*What needs to be done:*
Look below and pull out each line with the word "this".

[Collected data]
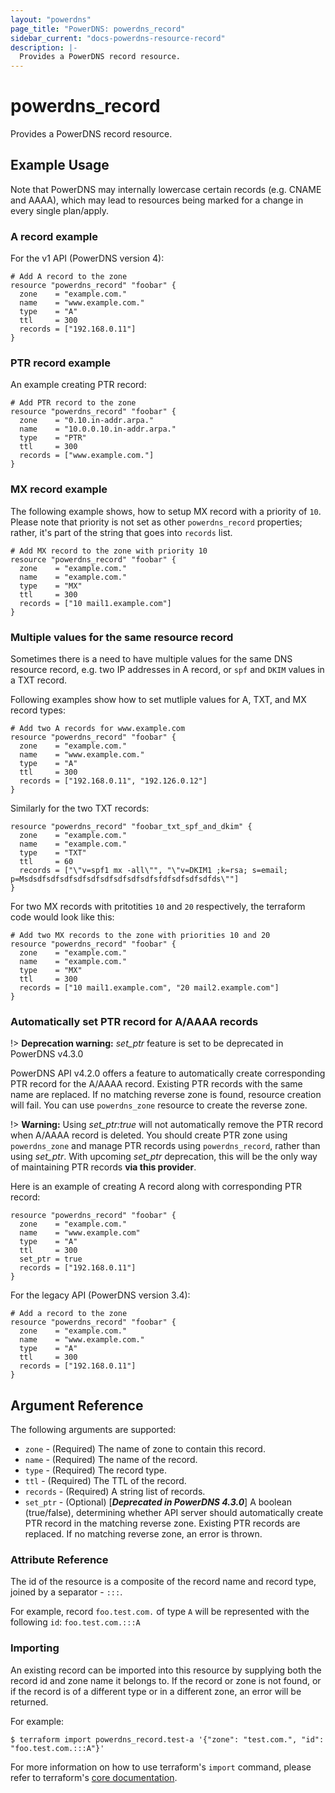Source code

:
 ```yaml
---
layout: "powerdns"
page_title: "PowerDNS: powerdns_record"
sidebar_current: "docs-powerdns-resource-record"
description: |-
  Provides a PowerDNS record resource.
---
```


# powerdns\_record

Provides a PowerDNS record resource.

## Example Usage

Note that PowerDNS may internally lowercase certain records (e.g. CNAME and AAAA), which may lead to resources being marked for a change in every single plan/apply.

### A record example
For the v1 API (PowerDNS version 4):

```hcl
# Add A record to the zone
resource "powerdns_record" "foobar" {
  zone    = "example.com."
  name    = "www.example.com."
  type    = "A"
  ttl     = 300
  records = ["192.168.0.11"]
}
```

### PTR record example
An example creating PTR record:

```hcl
# Add PTR record to the zone
resource "powerdns_record" "foobar" {
  zone    = "0.10.in-addr.arpa."
  name    = "10.0.0.10.in-addr.arpa."
  type    = "PTR"
  ttl     = 300
  records = ["www.example.com."]
}
```

### MX record example
The following example shows, how to setup MX record with a priority of `10`.
Please note that priority is not set as other `powerdns_record` properties; rather, it's part of the string that goes into `records` list.

```hcl
# Add MX record to the zone with priority 10
resource "powerdns_record" "foobar" {
  zone    = "example.com."
  name    = "example.com."
  type    = "MX"
  ttl     = 300
  records = ["10 mail1.example.com"]
}
```

### Multiple values for the same resource record
Sometimes there is a need to have multiple values for the same DNS resource record, e.g. two IP addresses in A record, or `spf` and `DKIM` values in a TXT record.

Following examples show how to set mutliple values for A, TXT, and MX record types:

```hcl
# Add two A records for www.example.com
resource "powerdns_record" "foobar" {
  zone    = "example.com."
  name    = "www.example.com."
  type    = "A"
  ttl     = 300
  records = ["192.168.0.11", "192.126.0.12"]
}
```

Similarly for the two TXT records:

```hcl
resource "powerdns_record" "foobar_txt_spf_and_dkim" {
  zone    = "example.com."
  name    = "example.com."
  type    = "TXT"
  ttl     = 60
  records = ["\"v=spf1 mx -all\"", "\"v=DKIM1 ;k=rsa; s=email; p=Msdsdfsdfsdfsdfsdfsdfsdfsdfsdfsfdfsdfsdfsdfds\""]
}
```

For two MX records with pritotities `10` and `20` respectively, the terraform code would look like this:

```hcl
# Add two MX records to the zone with priorities 10 and 20
resource "powerdns_record" "foobar" {
  zone    = "example.com."
  name    = "example.com."
  type    = "MX"
  ttl     = 300
  records = ["10 mail1.example.com", "20 mail2.example.com"]
}
```

### Automatically set PTR record for A/AAAA records

!> **Deprecation warning:** _set_ptr_ feature is set to be deprecated in PowerDNS v4.3.0

PowerDNS API v4.2.0 offers a feature to automatically create corresponding PTR record for the A/AAAA record.
Existing PTR records with the same name are replaced. If no matching reverse zone is found, resource creation will fail.
You can use `powerdns_zone` resource to create the reverse zone.


!> **Warning:** Using _set_ptr:true_  will not automatically remove the PTR record when A/AAAA record is deleted. You should create PTR zone using `powerdns_zone` and manage PTR records using `powerdns_record`, rather than using _set_ptr_. With upcoming _set_ptr_ deprecation, this will be the only way of maintaining PTR records **via this provider**.

Here is an example of creating A record along with corresponding PTR record:

```hcl
resource "powerdns_record" "foobar" {
  zone    = "example.com."
  name    = "www.example.com"
  type    = "A"
  ttl     = 300
  set_ptr = true
  records = ["192.168.0.11"]
}
```

For the legacy API (PowerDNS version 3.4):

```hcl
# Add a record to the zone
resource "powerdns_record" "foobar" {
  zone    = "example.com."
  name    = "www.example.com."
  type    = "A"
  ttl     = 300
  records = ["192.168.0.11"]
}
```

## Argument Reference

The following arguments are supported:

* `zone` - (Required) The name of zone to contain this record.
* `name` - (Required) The name of the record.
* `type` - (Required) The record type.
* `ttl` - (Required) The TTL of the record.
* `records` - (Required) A string list of records.
* `set_ptr` - (Optional) [**_Deprecated in PowerDNS 4.3.0_**] A boolean (true/false), determining whether API server should automatically create PTR record in the matching reverse zone. Existing PTR records are replaced. If no matching reverse zone, an error is thrown.

### Attribute Reference

The id of the resource is a composite of the record name and record type, joined by a separator - `:::`.

For example, record `foo.test.com.` of type `A` will be represented with the following `id`: `foo.test.com.:::A`

### Importing

An existing record can be imported into this resource by supplying both the record id and zone name it belongs to.
If the record or zone is not found, or if the record is of a different type or in a different zone, an error will be returned.

For example:

```
$ terraform import powerdns_record.test-a '{"zone": "test.com.", "id": "foo.test.com.:::A"}'
```

For more information on how to use terraform's `import` command, please refer to terraform's [core documentation](https://www.terraform.io/docs/import/index.html#currently-state-only).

*Answer for the task:*
For two MX records with pritotities `10` and `20` respectively, the terraform code would look like this:
!> **Warning:** Using _set_ptr:true_  will not automatically remove the PTR record when A/AAAA record is deleted. You should create PTR zone using `powerdns_zone` and manage PTR records using `powerdns_record`, rather than using _set_ptr_. With upcoming _set_ptr_ deprecation, this will be the only way of maintaining PTR records **via this provider**.
* `zone` - (Required) The name of zone to contain this record.
An existing record can be imported into this resource by supplying both the record id and zone name it belongs to.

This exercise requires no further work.